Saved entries
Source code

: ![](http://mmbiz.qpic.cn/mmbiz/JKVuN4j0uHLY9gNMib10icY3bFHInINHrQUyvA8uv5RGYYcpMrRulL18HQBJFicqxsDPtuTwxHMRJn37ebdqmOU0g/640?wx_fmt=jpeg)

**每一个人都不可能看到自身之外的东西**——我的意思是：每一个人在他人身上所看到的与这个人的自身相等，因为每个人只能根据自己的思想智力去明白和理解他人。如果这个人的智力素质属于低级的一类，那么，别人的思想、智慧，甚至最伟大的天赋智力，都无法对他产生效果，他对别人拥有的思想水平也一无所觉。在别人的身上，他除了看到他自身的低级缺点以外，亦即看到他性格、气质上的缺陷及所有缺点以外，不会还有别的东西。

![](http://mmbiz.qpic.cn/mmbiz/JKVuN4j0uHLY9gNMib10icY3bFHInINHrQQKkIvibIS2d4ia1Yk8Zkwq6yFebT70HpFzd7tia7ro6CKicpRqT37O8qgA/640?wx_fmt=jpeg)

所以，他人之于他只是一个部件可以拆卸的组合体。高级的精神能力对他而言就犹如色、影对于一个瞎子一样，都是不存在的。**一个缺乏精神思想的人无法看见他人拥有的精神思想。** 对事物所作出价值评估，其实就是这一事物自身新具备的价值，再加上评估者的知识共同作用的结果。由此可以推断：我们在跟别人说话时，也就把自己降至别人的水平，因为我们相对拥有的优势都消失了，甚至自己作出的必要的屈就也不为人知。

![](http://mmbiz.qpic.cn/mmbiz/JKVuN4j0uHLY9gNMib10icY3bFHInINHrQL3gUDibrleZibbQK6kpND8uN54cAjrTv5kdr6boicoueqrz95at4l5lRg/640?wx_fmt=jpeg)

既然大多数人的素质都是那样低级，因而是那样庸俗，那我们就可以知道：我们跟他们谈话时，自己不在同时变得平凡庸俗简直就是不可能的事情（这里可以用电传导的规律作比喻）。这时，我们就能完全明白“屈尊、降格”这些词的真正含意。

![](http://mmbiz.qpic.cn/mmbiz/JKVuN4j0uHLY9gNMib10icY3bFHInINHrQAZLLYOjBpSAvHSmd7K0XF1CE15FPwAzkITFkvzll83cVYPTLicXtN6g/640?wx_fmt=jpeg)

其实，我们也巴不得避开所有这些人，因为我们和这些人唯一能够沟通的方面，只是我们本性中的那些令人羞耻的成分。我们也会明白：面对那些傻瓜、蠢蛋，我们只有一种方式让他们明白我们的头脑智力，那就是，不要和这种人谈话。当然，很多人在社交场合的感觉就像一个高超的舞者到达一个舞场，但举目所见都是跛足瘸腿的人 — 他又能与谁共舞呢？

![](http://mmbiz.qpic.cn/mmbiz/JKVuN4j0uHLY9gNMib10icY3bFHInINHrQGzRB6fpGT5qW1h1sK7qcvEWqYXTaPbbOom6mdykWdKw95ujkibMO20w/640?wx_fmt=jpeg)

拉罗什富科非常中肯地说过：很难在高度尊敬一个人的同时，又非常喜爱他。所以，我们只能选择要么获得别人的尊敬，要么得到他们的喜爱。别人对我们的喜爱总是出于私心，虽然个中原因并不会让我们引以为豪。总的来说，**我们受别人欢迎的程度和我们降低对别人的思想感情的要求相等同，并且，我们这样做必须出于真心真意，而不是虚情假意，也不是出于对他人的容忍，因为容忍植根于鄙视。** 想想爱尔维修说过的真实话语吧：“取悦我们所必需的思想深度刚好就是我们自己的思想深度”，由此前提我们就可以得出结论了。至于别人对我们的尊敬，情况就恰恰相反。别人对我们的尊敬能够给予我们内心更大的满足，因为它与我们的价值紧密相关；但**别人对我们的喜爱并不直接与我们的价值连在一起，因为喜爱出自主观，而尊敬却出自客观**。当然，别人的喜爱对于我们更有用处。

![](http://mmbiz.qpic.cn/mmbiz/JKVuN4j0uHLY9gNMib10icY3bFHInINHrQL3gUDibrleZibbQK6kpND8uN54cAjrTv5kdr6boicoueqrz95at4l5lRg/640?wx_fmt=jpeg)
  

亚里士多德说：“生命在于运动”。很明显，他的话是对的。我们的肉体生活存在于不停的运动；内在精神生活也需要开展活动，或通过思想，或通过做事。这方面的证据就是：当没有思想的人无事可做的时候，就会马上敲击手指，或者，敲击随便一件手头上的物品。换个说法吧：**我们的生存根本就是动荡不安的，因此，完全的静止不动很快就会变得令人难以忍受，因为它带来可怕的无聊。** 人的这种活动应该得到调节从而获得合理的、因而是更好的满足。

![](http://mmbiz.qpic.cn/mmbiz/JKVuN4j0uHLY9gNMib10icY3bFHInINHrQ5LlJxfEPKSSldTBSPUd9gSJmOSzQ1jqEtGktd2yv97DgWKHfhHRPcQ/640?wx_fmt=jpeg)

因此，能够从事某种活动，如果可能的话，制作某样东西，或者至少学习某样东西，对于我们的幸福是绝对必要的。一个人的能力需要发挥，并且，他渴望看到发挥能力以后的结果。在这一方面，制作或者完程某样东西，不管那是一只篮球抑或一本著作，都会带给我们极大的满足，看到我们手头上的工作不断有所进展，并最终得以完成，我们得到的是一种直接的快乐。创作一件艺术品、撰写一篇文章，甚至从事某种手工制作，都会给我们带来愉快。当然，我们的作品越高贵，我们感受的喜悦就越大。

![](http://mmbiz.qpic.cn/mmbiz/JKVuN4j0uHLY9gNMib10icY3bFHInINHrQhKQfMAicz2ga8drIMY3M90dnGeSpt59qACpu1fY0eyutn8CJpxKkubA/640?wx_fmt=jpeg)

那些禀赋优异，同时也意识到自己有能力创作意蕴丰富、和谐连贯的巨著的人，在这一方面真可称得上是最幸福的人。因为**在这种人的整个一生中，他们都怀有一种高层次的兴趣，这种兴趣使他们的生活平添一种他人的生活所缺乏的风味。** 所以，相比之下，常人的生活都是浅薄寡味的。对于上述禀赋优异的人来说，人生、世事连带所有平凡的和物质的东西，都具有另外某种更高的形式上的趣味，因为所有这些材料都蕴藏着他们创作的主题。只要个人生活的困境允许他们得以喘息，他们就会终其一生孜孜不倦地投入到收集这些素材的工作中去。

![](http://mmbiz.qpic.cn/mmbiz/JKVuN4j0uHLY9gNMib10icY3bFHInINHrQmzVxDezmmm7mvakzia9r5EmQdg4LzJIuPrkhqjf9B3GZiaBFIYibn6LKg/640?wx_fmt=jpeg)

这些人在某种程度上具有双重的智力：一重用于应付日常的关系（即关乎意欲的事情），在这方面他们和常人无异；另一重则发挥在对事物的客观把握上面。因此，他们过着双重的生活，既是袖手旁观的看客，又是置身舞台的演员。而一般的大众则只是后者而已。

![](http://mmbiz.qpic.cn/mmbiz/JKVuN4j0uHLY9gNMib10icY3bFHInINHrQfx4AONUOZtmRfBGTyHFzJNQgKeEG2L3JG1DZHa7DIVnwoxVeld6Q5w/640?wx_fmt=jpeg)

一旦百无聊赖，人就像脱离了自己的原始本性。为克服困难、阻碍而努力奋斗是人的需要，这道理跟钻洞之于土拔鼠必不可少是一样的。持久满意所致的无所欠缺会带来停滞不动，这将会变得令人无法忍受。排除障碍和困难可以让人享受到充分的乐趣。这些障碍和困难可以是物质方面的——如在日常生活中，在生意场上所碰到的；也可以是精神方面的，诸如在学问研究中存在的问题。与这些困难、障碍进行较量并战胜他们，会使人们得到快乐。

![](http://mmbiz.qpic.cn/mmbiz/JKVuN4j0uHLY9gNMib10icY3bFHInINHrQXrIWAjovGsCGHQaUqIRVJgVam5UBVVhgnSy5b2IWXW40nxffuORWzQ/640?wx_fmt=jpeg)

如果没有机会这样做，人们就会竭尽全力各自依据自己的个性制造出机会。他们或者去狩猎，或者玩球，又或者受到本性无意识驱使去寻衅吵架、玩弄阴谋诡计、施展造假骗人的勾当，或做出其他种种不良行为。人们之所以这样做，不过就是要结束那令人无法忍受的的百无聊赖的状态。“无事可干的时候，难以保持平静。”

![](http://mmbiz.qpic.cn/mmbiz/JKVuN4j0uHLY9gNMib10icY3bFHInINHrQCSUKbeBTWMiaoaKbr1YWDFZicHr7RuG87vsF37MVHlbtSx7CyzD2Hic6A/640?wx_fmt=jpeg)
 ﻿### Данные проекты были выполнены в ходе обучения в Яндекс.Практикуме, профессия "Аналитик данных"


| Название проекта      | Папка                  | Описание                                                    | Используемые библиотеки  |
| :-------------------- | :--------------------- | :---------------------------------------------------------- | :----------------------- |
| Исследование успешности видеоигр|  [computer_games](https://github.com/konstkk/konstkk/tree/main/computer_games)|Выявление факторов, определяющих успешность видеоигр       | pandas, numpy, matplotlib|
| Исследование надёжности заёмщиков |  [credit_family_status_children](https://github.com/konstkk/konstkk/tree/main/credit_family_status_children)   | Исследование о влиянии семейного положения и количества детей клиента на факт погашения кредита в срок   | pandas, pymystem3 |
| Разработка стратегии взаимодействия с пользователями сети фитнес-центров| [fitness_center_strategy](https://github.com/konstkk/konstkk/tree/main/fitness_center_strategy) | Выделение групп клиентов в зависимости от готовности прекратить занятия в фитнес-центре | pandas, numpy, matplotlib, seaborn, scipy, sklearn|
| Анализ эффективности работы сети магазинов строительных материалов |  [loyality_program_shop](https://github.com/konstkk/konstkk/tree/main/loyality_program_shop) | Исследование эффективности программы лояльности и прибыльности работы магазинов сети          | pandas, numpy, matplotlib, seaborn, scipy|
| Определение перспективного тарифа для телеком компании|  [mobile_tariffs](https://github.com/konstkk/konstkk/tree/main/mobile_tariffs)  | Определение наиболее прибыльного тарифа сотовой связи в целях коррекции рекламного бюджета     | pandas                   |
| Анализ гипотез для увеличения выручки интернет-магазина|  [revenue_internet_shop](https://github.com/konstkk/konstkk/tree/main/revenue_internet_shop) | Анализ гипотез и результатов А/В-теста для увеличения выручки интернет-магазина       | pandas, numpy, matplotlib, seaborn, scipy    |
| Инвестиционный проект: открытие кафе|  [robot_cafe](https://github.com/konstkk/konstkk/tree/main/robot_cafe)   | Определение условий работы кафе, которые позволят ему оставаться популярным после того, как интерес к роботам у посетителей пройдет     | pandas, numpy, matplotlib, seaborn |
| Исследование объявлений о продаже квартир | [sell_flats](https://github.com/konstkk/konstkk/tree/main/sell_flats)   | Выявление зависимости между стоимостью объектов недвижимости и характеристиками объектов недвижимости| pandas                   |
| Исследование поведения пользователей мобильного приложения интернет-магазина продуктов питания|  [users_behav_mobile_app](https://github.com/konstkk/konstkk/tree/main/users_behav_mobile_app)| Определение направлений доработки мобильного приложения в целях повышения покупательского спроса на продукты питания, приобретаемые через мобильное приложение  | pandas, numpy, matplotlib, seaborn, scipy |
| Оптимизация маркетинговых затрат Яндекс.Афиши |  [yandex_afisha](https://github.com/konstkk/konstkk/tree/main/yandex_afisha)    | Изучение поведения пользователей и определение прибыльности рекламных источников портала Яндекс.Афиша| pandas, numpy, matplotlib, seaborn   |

§ What is expected:
Tally every line in these entries where the string "пользователей" occurs. The tally alone is the answer.

§ Response area:
2